They reduce car crashes with other cars. I don't know off the top of my head if they reduce car-pedestrian crashes but I suspect not.

I used to live off of a busy roundabout in a place that makes heavy heavy use of roundabouts (almost no four-way stops). It felt dangerous as fuck honestly. The crosswalks are a little "downstream" of the true circle, where cars have already begun to exit. Frequently (saw this a few times myself) a car would stop for a pedestrian and then get rear-ended by another car focused on exiting the roundabout.

This was not the US so unfamiliarity with roundabouts can't be blamed. They were the norm there.


Did they have large, flashing crossing lights for pedestrians to turn on?


Not the one I lived by, but some of them did, yes!


Every time I see a crosswalk near a roundabout, I think that's a terrible place for a crosswalk (the drivers are distracted by figuring out if they need to stop, and when it's clear to keep going).


They shouldn't be, if a driver is already looking into the roundabout before even reaching the crosswalk they are simply driving too fast.

Just as with yield signs you should be able to stop in time when needed.


> They shouldn't be, if a driver is already looking into the roundabout before even reaching the crosswalk they are simply driving too fast.

I mean, yes, they are driving too fast. Given that drivers do drive too fast, it's a bad place for a crosswalk.


How small can you make a roundabout? Where I live stop signs are common at very small intersections.
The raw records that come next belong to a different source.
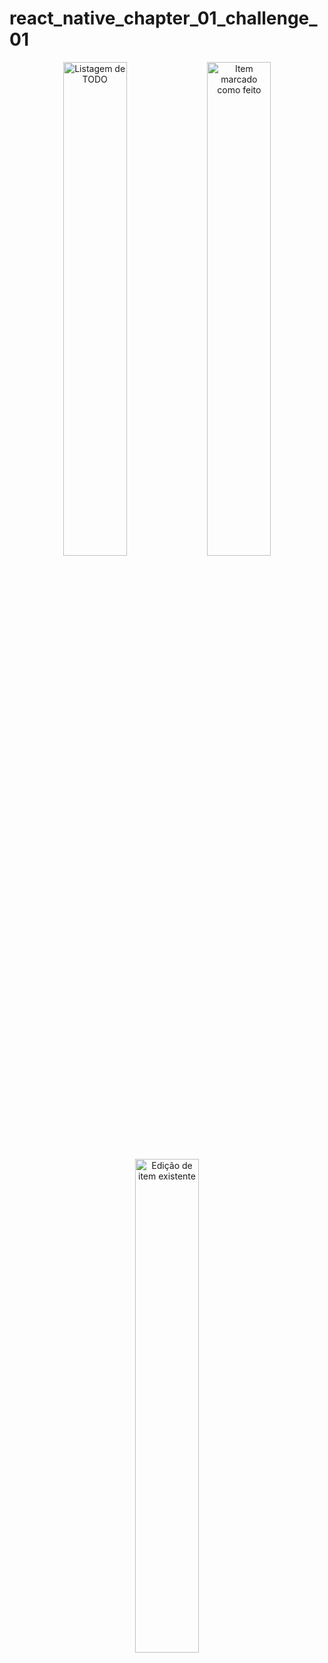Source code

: # react_native_chapter_01_challenge_01

<div style="flex-direction: row" align="center">
    <img src="https://user-images.githubusercontent.com/37298546/160243498-bb5c5058-dc9c-4025-9250-eac83a67c365.png" width="45%" alt="Listagem de TODO"/>
    <img src="https://user-images.githubusercontent.com/37298546/160243507-c296f0f0-8d40-453e-9be8-4741f2eb0560.png" width="45%" alt="Item marcado como feito"/>
</div>
<div style="flex-direction: row" align="center">
    <img src="https://user-images.githubusercontent.com/37298546/160245100-ea21a2df-70f5-48ed-9fc8-776f1360577d.png" width="45%" alt="Edição de item existente"/>
</div>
Alternating two way stops (n/s at intersection one, e/w at intersection two) seems like maybe an ok way to reduce the problem by half at little to no cost?


There's a configuration for bike safety that's basically a mini roundabout superimposed on a normal intersection. It doesn't significantly increase the size of the intersection, but the geometry works out in a way where bikes can go at near full speed, but it's impossible for a right turning car and straight going bike to get into a collision without seeing each other first (assuming both are looking forward while driving).


Is there a picture/diagram you could link to that would show this configuration in more detail?


Pretty small: a mini roundabout isn't really any bigger than just the intersection: https://en.wikipedia.org/wiki/Roundabout#Mini-roundabouts


Mini roundabouts are very likely to be confusing horrors, outside of low-speed residential zones, parking lots and the like.

See the city of Nantes in France (roundabout’s paradise), navigating the intersections is horrible. In a few parts of town they even have double mini roundabouts. The only reasonable explanation I found is “security by confusion” : if you have no idea how to drive through the intersection, you’re more likely to slow down. Well it doesn’t make the intersection really safer.


I've seen some in Vancouver that are little more than an oversize planter with a scrub in it stuck in the middle of the intersection. As long as it deflects traffic to the side a bit, a slowdown is achieved and the main purpose fulfilled.


Yea there are a bunch of those in Seattle neighborhoods, they work well.


In my experience with the ones in Seattle, people who are turning left use the wrong side of the mini roundabout to save 3 seconds of driving time.


The UK historically has lots of roundabouts, the design guidelines are here : https://www.google.com/url?q=https://trl.co.uk/uploads/trl/d...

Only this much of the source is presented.